# [What is being asked]
Take the records below and copy them exactly.
*** Source data ***
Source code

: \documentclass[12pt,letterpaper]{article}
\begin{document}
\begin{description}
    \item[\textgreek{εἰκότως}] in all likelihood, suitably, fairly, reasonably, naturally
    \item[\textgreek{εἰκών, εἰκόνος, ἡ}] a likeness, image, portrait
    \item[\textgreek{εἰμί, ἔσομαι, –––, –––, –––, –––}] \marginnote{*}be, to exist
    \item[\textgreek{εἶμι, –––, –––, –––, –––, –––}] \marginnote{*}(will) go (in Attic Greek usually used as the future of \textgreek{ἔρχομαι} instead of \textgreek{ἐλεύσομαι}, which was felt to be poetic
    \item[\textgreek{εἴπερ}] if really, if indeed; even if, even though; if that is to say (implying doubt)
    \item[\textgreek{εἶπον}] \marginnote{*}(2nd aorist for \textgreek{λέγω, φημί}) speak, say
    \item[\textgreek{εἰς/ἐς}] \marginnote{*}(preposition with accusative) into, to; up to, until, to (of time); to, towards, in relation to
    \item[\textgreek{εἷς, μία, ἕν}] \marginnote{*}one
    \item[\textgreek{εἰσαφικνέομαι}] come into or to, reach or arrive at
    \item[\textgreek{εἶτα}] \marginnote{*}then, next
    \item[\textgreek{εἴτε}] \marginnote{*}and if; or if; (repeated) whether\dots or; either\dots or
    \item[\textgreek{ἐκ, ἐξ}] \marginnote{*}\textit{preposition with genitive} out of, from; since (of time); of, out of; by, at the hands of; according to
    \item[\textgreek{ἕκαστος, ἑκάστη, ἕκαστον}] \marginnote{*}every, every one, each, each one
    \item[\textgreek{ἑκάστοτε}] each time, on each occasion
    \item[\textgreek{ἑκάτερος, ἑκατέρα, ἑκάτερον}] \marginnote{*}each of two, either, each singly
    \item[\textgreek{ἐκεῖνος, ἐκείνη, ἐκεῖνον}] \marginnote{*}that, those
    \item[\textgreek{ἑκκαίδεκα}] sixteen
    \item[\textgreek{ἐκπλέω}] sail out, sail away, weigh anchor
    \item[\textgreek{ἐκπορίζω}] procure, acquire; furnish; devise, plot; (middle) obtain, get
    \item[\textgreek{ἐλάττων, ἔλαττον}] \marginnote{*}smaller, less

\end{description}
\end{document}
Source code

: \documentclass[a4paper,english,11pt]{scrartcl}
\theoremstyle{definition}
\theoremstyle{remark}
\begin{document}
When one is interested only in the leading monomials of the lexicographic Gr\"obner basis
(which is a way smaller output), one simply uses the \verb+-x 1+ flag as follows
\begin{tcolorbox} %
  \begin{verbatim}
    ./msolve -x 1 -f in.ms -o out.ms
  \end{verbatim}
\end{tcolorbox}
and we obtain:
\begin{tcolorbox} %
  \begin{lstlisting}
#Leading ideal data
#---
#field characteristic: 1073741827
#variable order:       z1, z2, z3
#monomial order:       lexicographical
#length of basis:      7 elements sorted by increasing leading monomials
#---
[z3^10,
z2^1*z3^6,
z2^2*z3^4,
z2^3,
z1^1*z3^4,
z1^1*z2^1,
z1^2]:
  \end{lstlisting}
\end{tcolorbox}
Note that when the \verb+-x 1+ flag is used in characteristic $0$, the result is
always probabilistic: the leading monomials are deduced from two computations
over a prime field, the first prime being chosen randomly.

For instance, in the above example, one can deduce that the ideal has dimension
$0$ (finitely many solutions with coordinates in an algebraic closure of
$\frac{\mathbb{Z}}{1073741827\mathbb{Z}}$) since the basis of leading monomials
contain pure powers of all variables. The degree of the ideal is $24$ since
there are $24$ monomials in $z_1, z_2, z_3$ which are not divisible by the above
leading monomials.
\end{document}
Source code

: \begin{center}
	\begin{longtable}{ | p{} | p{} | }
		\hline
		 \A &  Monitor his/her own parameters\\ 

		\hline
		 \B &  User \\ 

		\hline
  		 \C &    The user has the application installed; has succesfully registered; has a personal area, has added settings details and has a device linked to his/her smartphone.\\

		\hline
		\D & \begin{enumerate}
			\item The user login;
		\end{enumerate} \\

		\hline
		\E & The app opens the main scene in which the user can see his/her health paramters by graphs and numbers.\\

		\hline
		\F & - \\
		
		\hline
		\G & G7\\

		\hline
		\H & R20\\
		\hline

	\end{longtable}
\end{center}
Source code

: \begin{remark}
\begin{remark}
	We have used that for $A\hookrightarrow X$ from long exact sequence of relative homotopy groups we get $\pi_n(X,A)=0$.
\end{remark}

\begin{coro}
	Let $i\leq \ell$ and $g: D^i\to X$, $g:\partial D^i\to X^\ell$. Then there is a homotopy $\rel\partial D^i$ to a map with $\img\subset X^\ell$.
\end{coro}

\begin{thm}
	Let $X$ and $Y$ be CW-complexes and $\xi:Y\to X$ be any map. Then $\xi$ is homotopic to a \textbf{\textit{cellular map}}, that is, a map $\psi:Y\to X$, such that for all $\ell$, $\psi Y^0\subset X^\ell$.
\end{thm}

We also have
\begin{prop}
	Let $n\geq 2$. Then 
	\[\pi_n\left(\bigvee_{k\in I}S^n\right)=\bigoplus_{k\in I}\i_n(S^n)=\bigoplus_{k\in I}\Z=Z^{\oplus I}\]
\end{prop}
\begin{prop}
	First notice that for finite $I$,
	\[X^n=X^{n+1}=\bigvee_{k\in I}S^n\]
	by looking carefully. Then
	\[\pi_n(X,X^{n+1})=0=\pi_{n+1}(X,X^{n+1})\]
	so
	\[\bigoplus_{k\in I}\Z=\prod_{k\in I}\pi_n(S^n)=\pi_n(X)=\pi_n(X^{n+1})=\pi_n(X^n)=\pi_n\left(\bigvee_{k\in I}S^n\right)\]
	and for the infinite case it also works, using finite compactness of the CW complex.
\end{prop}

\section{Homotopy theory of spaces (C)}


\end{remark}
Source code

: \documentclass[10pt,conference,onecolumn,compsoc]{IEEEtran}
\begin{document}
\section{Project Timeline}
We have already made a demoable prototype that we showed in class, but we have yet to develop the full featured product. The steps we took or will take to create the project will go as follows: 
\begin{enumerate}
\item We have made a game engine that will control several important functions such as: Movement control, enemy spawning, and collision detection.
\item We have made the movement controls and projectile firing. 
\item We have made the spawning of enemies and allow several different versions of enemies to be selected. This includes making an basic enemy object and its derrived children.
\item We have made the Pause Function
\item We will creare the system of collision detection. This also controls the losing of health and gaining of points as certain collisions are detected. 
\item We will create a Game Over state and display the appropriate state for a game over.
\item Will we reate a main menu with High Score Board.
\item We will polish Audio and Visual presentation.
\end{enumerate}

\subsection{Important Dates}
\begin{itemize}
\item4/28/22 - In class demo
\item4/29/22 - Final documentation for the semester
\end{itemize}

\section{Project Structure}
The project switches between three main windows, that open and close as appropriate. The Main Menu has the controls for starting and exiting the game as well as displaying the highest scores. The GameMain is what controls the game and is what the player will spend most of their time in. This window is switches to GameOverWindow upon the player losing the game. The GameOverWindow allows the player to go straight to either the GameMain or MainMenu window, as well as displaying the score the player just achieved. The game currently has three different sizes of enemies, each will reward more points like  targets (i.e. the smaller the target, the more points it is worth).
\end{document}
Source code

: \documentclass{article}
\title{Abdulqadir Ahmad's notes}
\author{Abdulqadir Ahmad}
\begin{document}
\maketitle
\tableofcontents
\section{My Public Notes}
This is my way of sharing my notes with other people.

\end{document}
***
# [Exercise solution]
Source code

: \documentclass[12pt,letterpaper]{article}
\begin{document}
\begin{description}
    \item[\textgreek{εἰκότως}] in all likelihood, suitably, fairly, reasonably, naturally
    \item[\textgreek{εἰκών, εἰκόνος, ἡ}] a likeness, image, portrait
    \item[\textgreek{εἰμί, ἔσομαι, –––, –––, –––, –––}] \marginnote{*}be, to exist
    \item[\textgreek{εἶμι, –––, –––, –––, –––, –––}] \marginnote{*}(will) go (in Attic Greek usually used as the future of \textgreek{ἔρχομαι} instead of \textgreek{ἐλεύσομαι}, which was felt to be poetic
    \item[\textgreek{εἴπερ}] if really, if indeed; even if, even though; if that is to say (implying doubt)
    \item[\textgreek{εἶπον}] \marginnote{*}(2nd aorist for \textgreek{λέγω, φημί}) speak, say
    \item[\textgreek{εἰς/ἐς}] \marginnote{*}(preposition with accusative) into, to; up to, until, to (of time); to, towards, in relation to
    \item[\textgreek{εἷς, μία, ἕν}] \marginnote{*}one
    \item[\textgreek{εἰσαφικνέομαι}] come into or to, reach or arrive at
    \item[\textgreek{εἶτα}] \marginnote{*}then, next
    \item[\textgreek{εἴτε}] \marginnote{*}and if; or if; (repeated) whether\dots or; either\dots or
    \item[\textgreek{ἐκ, ἐξ}] \marginnote{*}\textit{preposition with genitive} out of, from; since (of time); of, out of; by, at the hands of; according to
    \item[\textgreek{ἕκαστος, ἑκάστη, ἕκαστον}] \marginnote{*}every, every one, each, each one
    \item[\textgreek{ἑκάστοτε}] each time, on each occasion
    \item[\textgreek{ἑκάτερος, ἑκατέρα, ἑκάτερον}] \marginnote{*}each of two, either, each singly
    \item[\textgreek{ἐκεῖνος, ἐκείνη, ἐκεῖνον}] \marginnote{*}that, those
    \item[\textgreek{ἑκκαίδεκα}] sixteen
    \item[\textgreek{ἐκπλέω}] sail out, sail away, weigh anchor
    \item[\textgreek{ἐκπορίζω}] procure, acquire; furnish; devise, plot; (middle) obtain, get
    \item[\textgreek{ἐλάττων, ἔλαττον}] \marginnote{*}smaller, less

\end{description}
\end{document}
Source code

: \documentclass[a4paper,english,11pt]{scrartcl}
\theoremstyle{definition}
\theoremstyle{remark}
\begin{document}
When one is interested only in the leading monomials of the lexicographic Gr\"obner basis
(which is a way smaller output), one simply uses the \verb+-x 1+ flag as follows
\begin{tcolorbox} %
  \begin{verbatim}
    ./msolve -x 1 -f in.ms -o out.ms
  \end{verbatim}
\end{tcolorbox}
and we obtain:
\begin{tcolorbox} %
  \begin{lstlisting}
#Leading ideal data
#---
#field characteristic: 1073741827
#variable order:       z1, z2, z3
#monomial order:       lexicographical
#length of basis:      7 elements sorted by increasing leading monomials
#---
[z3^10,
z2^1*z3^6,
z2^2*z3^4,
z2^3,
z1^1*z3^4,
z1^1*z2^1,
z1^2]:
  \end{lstlisting}
\end{tcolorbox}
Note that when the \verb+-x 1+ flag is used in characteristic $0$, the result is
always probabilistic: the leading monomials are deduced from two computations
over a prime field, the first prime being chosen randomly.

For instance, in the above example, one can deduce that the ideal has dimension
$0$ (finitely many solutions with coordinates in an algebraic closure of
$\frac{\mathbb{Z}}{1073741827\mathbb{Z}}$) since the basis of leading monomials
contain pure powers of all variables. The degree of the ideal is $24$ since
there are $24$ monomials in $z_1, z_2, z_3$ which are not divisible by the above
leading monomials.
\end{document}
Source code

: \begin{center}
	\begin{longtable}{ | p{} | p{} | }
		\hline
		 \A &  Monitor his/her own parameters\\ 

		\hline
		 \B &  User \\ 

		\hline
  		 \C &    The user has the application installed; has succesfully registered; has a personal area, has added settings details and has a device linked to his/her smartphone.\\

		\hline
		\D & \begin{enumerate}
			\item The user login;
		\end{enumerate} \\

		\hline
		\E & The app opens the main scene in which the user can see his/her health paramters by graphs and numbers.\\

		\hline
		\F & - \\
		
		\hline
		\G & G7\\

		\hline
		\H & R20\\
		\hline

	\end{longtable}
\end{center}
Source code

: \begin{remark}
\begin{remark}
	We have used that for $A\hookrightarrow X$ from long exact sequence of relative homotopy groups we get $\pi_n(X,A)=0$.
\end{remark}

\begin{coro}
	Let $i\leq \ell$ and $g: D^i\to X$, $g:\partial D^i\to X^\ell$. Then there is a homotopy $\rel\partial D^i$ to a map with $\img\subset X^\ell$.
\end{coro}

\begin{thm}
	Let $X$ and $Y$ be CW-complexes and $\xi:Y\to X$ be any map. Then $\xi$ is homotopic to a \textbf{\textit{cellular map}}, that is, a map $\psi:Y\to X$, such that for all $\ell$, $\psi Y^0\subset X^\ell$.
\end{thm}

We also have
\begin{prop}
	Let $n\geq 2$. Then 
	\[\pi_n\left(\bigvee_{k\in I}S^n\right)=\bigoplus_{k\in I}\i_n(S^n)=\bigoplus_{k\in I}\Z=Z^{\oplus I}\]
\end{prop}
\begin{prop}
	First notice that for finite $I$,
	\[X^n=X^{n+1}=\bigvee_{k\in I}S^n\]
	by looking carefully. Then
	\[\pi_n(X,X^{n+1})=0=\pi_{n+1}(X,X^{n+1})\]
	so
	\[\bigoplus_{k\in I}\Z=\prod_{k\in I}\pi_n(S^n)=\pi_n(X)=\pi_n(X^{n+1})=\pi_n(X^n)=\pi_n\left(\bigvee_{k\in I}S^n\right)\]
	and for the infinite case it also works, using finite compactness of the CW complex.
\end{prop}

\section{Homotopy theory of spaces (C)}


\end{remark}
Source code

: \documentclass[10pt,conference,onecolumn,compsoc]{IEEEtran}
\begin{document}
\section{Project Timeline}
We have already made a demoable prototype that we showed in class, but we have yet to develop the full featured product. The steps we took or will take to create the project will go as follows: 
\begin{enumerate}
\item We have made a game engine that will control several important functions such as: Movement control, enemy spawning, and collision detection.
\item We have made the movement controls and projectile firing. 
\item We have made the spawning of enemies and allow several different versions of enemies to be selected. This includes making an basic enemy object and its derrived children.
\item We have made the Pause Function
\item We will creare the system of collision detection. This also controls the losing of health and gaining of points as certain collisions are detected. 
\item We will create a Game Over state and display the appropriate state for a game over.
\item Will we reate a main menu with High Score Board.
\item We will polish Audio and Visual presentation.
\end{enumerate}

\subsection{Important Dates}
\begin{itemize}
\item4/28/22 - In class demo
\item4/29/22 - Final documentation for the semester
\end{itemize}

\section{Project Structure}
The project switches between three main windows, that open and close as appropriate. The Main Menu has the controls for starting and exiting the game as well as displaying the highest scores. The GameMain is what controls the game and is what the player will spend most of their time in. This window is switches to GameOverWindow upon the player losing the game. The GameOverWindow allows the player to go straight to either the GameMain or MainMenu window, as well as displaying the score the player just achieved. The game currently has three different sizes of enemies, each will reward more points like  targets (i.e. the smaller the target, the more points it is worth).
\end{document}
Source code

: \documentclass{article}
\title{Abdulqadir Ahmad's notes}
\author{Abdulqadir Ahmad}
\begin{document}
\maketitle
\tableofcontents
\section{My Public Notes}
This is my way of sharing my notes with other people.

\end{document}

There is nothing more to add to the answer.